In this guide, we shall use a small Corgi v2 dataset. It is well-labeled and comes with a test set.

from roboflow import Roboflow

rf = Roboflow(api_key="<YOUR_API_KEY>")
project = rf.workspace("fbamse1-gm2os").project("corgi-v2")
dataset = project.version(4).download("yolov11")

This will create a folder called Corgi-v2-4 with the dataset in the current working directory, with train, test, and valid folders and a data.yaml file.

Loading a Model

Let's load a model.

Roboflow supports a range of state-of-the-art pre-trained models for object detection, instance segmentation, and pose tracking. You don't even need an API key!

Let's load such a model with inference inference.

from inference import get_model

model = get_model(model_id="yolov11s-seg-640")

You can train and deploy a model without leaving the Roboflow platform. See this guide for more details.

To load a model, you can use inference:

from inference import get_model

model_id = "<PROJECT_NAME>/<MODEL_VERSION>"
model = get_model(model_id=model_id)

Similarly to Inference, Ultralytics allows you to run a variety of models.

pip install "ultralytics<=8.3.40"
from ultralytics import YOLO

model = YOLO("yolo11s-seg.pt")

Benchmarking Basics

Evaluating your model requires careful selection of the dataset. Which images should you use?Let's go over the different scenarios.

  • Unrelated Dataset: If you have a dataset that was not used to train the model, this is the best choice.
  • Training Set: This is the set of images used to train the model. This is fine if the model was not trained on this dataset. Otherwise, never use it for benchmarking - the results will seem unrealistically good.
  • Validation Set: This is the set of images used to validate the model during training. Every Nth training epoch, the model is evaluated on the validation set. Often the training is stopped once the validation loss stops improving. Therefore, even while the images aren't used to train the model, it still indirectly influences the training outcome.
  • Test Set: This is the set of images kept aside for model testing. It is exactly the set you should use for benchmarking. If the dataset was split correctly, none of these images would be shown to the model during training.

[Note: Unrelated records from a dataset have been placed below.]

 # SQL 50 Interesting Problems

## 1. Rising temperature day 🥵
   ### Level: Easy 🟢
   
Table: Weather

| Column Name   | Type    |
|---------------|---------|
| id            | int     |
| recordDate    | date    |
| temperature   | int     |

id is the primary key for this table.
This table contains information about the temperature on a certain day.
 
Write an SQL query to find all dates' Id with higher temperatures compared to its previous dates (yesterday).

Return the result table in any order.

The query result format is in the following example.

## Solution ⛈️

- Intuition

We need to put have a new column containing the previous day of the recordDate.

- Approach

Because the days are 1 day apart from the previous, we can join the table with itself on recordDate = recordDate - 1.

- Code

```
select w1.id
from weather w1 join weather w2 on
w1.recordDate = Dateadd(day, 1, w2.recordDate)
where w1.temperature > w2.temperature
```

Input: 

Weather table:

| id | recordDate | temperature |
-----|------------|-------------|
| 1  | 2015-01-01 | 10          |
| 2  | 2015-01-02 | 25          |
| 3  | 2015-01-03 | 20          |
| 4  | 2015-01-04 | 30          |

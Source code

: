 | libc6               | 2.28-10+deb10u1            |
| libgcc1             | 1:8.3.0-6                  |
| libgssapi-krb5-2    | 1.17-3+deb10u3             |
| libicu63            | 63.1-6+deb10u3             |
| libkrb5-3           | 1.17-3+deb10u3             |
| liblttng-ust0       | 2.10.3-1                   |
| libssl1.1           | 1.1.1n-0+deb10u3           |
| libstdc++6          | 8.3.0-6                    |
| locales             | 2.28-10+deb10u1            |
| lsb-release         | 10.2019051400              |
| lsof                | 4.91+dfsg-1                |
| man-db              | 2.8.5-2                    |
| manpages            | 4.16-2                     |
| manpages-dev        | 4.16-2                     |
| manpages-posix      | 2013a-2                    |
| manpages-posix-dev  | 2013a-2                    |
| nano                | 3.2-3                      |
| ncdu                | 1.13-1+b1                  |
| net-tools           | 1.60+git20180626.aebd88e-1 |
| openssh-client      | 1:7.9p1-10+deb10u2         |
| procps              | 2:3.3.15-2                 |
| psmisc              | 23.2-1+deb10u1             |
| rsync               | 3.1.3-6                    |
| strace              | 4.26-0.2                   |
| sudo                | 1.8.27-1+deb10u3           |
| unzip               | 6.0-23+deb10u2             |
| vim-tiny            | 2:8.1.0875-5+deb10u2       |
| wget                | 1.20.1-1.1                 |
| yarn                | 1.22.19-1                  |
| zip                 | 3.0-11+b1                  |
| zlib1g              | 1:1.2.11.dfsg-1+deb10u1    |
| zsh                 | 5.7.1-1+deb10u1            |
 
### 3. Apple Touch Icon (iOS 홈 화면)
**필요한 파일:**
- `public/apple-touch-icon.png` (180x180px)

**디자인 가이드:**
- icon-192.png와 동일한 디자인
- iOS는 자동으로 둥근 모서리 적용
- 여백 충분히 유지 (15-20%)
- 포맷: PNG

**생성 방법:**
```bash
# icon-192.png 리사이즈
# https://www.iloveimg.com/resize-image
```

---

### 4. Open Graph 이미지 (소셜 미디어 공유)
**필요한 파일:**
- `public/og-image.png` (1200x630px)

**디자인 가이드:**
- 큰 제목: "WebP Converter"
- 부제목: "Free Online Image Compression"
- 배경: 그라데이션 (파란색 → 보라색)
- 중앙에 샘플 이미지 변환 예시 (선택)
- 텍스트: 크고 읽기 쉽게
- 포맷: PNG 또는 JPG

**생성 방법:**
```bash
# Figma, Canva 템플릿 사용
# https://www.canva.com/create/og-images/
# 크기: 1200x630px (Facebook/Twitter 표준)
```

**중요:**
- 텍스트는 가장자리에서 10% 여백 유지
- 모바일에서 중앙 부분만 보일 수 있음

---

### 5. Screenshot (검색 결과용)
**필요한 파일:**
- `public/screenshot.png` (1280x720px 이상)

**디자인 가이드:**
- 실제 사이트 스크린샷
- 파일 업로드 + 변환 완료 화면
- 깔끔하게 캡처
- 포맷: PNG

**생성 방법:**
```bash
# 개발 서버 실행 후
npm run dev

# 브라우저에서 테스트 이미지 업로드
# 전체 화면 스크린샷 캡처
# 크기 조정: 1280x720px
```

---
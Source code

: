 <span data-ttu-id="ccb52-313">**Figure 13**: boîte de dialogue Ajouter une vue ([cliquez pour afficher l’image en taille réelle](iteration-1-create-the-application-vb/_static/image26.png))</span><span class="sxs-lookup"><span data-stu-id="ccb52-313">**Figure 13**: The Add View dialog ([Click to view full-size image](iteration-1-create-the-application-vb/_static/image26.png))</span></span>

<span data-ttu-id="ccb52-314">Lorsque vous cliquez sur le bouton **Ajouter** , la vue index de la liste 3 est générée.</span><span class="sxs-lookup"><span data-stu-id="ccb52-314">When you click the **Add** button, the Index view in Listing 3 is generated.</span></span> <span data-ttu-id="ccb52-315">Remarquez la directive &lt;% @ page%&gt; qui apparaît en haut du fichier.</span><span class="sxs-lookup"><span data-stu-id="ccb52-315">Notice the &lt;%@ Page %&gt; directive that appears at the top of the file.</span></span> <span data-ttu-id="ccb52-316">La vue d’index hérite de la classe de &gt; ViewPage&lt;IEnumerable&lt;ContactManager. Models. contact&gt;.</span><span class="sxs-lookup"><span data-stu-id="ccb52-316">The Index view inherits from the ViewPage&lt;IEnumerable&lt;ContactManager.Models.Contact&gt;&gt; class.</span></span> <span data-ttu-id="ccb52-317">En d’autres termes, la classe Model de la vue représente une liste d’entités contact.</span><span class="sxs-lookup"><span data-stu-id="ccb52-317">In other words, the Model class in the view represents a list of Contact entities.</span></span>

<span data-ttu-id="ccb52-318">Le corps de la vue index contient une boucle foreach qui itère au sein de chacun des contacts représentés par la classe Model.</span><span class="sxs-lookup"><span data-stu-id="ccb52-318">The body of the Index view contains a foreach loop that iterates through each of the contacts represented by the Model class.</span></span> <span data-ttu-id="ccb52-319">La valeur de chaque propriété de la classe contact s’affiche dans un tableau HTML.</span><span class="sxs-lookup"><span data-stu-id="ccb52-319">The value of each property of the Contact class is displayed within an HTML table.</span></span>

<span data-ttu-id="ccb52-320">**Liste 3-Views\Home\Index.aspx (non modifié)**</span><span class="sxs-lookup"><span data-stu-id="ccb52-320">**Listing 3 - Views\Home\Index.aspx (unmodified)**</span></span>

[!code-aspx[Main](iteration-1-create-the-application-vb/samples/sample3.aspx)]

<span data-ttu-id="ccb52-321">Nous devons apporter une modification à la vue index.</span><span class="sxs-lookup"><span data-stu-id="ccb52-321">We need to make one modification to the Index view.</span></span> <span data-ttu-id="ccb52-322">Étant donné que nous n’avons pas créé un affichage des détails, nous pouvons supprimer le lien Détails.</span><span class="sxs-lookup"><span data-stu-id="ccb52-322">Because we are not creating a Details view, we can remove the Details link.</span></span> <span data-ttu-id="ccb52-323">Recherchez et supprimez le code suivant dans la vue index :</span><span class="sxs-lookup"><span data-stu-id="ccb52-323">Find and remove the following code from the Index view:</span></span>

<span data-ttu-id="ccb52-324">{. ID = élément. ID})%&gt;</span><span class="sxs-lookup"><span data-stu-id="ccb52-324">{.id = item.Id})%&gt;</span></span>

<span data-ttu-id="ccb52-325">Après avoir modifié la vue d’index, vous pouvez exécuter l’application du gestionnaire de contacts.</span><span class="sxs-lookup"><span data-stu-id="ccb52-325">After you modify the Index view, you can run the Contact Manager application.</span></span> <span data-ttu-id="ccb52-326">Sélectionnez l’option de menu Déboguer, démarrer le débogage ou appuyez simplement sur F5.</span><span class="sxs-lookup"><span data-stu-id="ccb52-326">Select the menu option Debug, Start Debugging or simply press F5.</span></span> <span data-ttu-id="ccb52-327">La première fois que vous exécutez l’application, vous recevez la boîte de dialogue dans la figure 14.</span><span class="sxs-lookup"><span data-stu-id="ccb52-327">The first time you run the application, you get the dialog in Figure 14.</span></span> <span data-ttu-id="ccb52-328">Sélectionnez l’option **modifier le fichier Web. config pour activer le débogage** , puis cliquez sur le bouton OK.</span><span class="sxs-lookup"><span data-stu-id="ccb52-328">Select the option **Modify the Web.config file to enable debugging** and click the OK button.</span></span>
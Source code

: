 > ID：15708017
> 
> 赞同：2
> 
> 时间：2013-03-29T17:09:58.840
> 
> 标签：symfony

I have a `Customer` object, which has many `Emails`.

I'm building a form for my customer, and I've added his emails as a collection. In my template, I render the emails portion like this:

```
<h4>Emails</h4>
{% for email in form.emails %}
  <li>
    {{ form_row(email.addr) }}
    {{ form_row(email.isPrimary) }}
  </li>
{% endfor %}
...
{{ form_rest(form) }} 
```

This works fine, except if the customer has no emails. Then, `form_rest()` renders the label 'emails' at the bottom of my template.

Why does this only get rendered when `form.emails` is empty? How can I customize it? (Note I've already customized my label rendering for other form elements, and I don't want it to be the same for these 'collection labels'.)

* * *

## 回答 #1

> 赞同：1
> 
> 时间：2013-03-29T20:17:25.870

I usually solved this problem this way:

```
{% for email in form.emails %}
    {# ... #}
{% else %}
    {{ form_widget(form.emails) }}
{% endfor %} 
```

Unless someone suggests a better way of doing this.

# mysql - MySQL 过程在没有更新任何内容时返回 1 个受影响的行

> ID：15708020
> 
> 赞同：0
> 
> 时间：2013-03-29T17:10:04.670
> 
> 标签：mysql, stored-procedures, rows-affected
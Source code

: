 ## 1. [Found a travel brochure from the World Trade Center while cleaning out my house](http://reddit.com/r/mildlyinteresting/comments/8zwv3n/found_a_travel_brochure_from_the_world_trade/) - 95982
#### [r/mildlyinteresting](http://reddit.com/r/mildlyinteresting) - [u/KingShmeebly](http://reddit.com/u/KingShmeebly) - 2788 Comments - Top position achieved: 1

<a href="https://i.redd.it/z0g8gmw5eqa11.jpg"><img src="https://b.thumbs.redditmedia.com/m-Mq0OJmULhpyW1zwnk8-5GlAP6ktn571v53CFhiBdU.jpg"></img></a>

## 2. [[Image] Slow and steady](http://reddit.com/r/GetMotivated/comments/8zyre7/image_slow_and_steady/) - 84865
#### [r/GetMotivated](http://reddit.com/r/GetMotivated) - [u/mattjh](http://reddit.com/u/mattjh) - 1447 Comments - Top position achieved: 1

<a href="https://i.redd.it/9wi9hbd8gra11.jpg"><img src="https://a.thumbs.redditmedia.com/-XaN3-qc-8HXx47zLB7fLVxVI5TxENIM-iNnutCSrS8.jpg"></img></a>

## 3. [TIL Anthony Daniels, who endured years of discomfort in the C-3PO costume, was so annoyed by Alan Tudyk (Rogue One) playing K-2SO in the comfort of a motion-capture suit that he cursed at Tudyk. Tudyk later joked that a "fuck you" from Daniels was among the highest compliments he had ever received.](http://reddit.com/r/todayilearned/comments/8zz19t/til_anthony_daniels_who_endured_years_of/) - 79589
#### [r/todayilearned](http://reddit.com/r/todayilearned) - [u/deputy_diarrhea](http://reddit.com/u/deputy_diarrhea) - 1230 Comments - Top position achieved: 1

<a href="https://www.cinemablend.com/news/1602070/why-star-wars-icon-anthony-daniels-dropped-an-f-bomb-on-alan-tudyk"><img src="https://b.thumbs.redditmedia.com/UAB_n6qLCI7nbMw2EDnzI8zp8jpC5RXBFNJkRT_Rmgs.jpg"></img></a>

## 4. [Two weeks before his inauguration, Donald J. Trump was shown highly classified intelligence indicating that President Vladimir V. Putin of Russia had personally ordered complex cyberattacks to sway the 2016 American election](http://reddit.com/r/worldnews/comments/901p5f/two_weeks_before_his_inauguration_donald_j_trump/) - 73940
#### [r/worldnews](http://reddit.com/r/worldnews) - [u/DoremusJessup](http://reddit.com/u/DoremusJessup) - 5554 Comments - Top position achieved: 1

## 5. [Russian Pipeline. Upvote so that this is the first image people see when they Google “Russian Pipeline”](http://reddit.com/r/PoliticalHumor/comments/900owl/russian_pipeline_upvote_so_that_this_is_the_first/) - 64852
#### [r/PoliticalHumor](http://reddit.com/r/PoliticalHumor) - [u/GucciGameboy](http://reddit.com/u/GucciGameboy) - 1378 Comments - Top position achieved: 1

Therefore, an unrelated dataset or the test set is the best choice for benchmarking. Several other problems may arise:

  • Extra Classes: An unrelated dataset may contain additional classes which you may need to filter out before computing metrics.
  • Class Mismatch: In an unrelated dataset, the class names or IDs may be different to what your model produces, you'll need to remap them, which is shown in this guide.
  • Data Contamination: The test set may not be split correctly, with images from the test set also present in training or validation set and used during training. In this case, the results will be overly optimistic. This also applies when very similar images are used for training and testing - e.g. those taken in the same environment, same lighting conditions, similar angle, etc.
  • Missing Test Set: Some datasets do not come with a test set. In this case, you should collect and label your own data. Alternatively, a validation set could be used, but the results could be overly optimistic. Make sure to test in the real world as soon as possible.

Running a Model

At this stage, you should have:

  • A dataset of labeled images to evaluate the model.
  • A model prepared for benchmarking.

With these ready, we can now run the model and obtain predictions. We'll use supervision to create a dataset iterator, and then run the model on each image.

import supervision as sv

test_set = sv.DetectionDataset.from_yolo(
    images_directory_path=f"{dataset.location}/test/images",
    annotations_directory_path=f"{dataset.location}/test/labels",
    data_yaml_path=f"{dataset.location}/data.yaml"
)

image_paths = []
predictions_list = []
targets_list = []

for image_path, image, label in test_set:
    result = model.infer(image)[0]
    predictions = sv.Detections.from_inference(result)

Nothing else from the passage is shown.